## Required work
Reproduction without pictures: print every entry precisely as written.

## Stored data
____________________

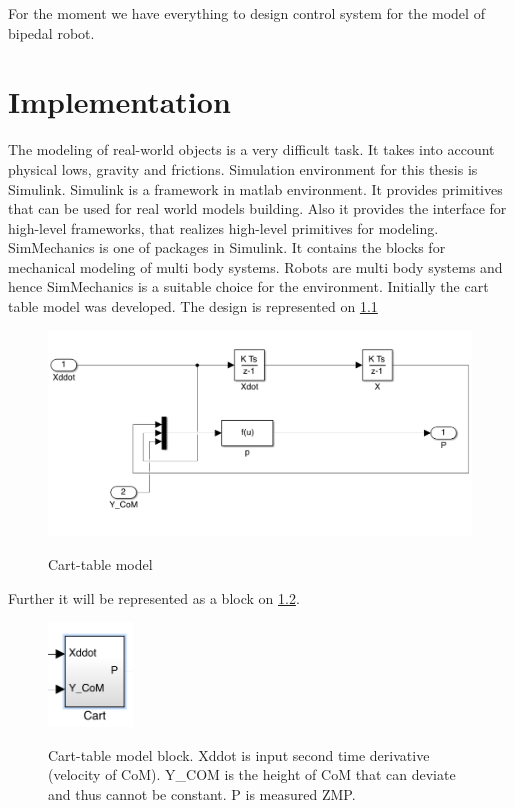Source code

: \documentclass[12pt,a4paper]{report}
\begin{document}
			For the moment we have everything to design control system for the model of bipedal robot.
	\chapter{Implementation}
		The modeling of real-world objects is a very difficult task. It takes into account physical lows, gravity and frictions. Simulation environment for this thesis is Simulink.  Simulink is a framework in matlab environment. It provides primitives that can be used for real world models building. Also it provides the interface for high-level frameworks, that realizes high-level primitives for modeling. SimMechanics is one of packages in Simulink. It contains the blocks for mechanical modeling of multi body systems.  Robots are multi body systems and hence SimMechanics is a suitable choice for the environment.  
		Initially the cart table model was developed. The design is represented on \cref{fig:13}
		\begin{figure}[h!]
			\vspace{-0.2cm}
			\centering
			{\includegraphics[width=1\textwidth]{13}}
			\caption{Cart-table model}
			\label{fig:13}
			\vspace{-0.1cm}
		\end{figure}
		
		Further it will be represented as a block on \cref{fig:14}.
		
		\begin{figure}[h!]
			\vspace{-0.2cm}
			\centering
			{\includegraphics[width=0.2\textwidth]{14}}
			\caption{Cart-table model block. Xddot is input second time derivative (velocity of CoM). Y\_COM is the height of CoM that can deviate and thus cannot be constant. P is measured ZMP.}
			\label{fig:14}
			\vspace{-0.1cm}
		\end{figure}
		
\end{document}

____________________

## Result
Source code

: \documentclass[12pt,a4paper]{report}
\begin{document}
			For the moment we have everything to design control system for the model of bipedal robot.
	\chapter{Implementation}
		The modeling of real-world objects is a very difficult task. It takes into account physical lows, gravity and frictions. Simulation environment for this thesis is Simulink.  Simulink is a framework in matlab environment. It provides primitives that can be used for real world models building. Also it provides the interface for high-level frameworks, that realizes high-level primitives for modeling. SimMechanics is one of packages in Simulink. It contains the blocks for mechanical modeling of multi body systems.  Robots are multi body systems and hence SimMechanics is a suitable choice for the environment.  
		Initially the cart table model was developed. The design is represented on \cref{fig:13}
		\begin{figure}[h!]
			\vspace{-0.2cm}
			\centering
			{\includegraphics[width=1\textwidth]{13}}
			\caption{Cart-table model}
			\label{fig:13}
			\vspace{-0.1cm}
		\end{figure}
		
		Further it will be represented as a block on \cref{fig:14}.
		
		\begin{figure}[h!]
			\vspace{-0.2cm}
			\centering
			{\includegraphics[width=0.2\textwidth]{14}}
			\caption{Cart-table model block. Xddot is input second time derivative (velocity of CoM). Y\_COM is the height of CoM that can deviate and thus cannot be constant. P is measured ZMP.}
			\label{fig:14}
			\vspace{-0.1cm}
		\end{figure}
		
\end{document}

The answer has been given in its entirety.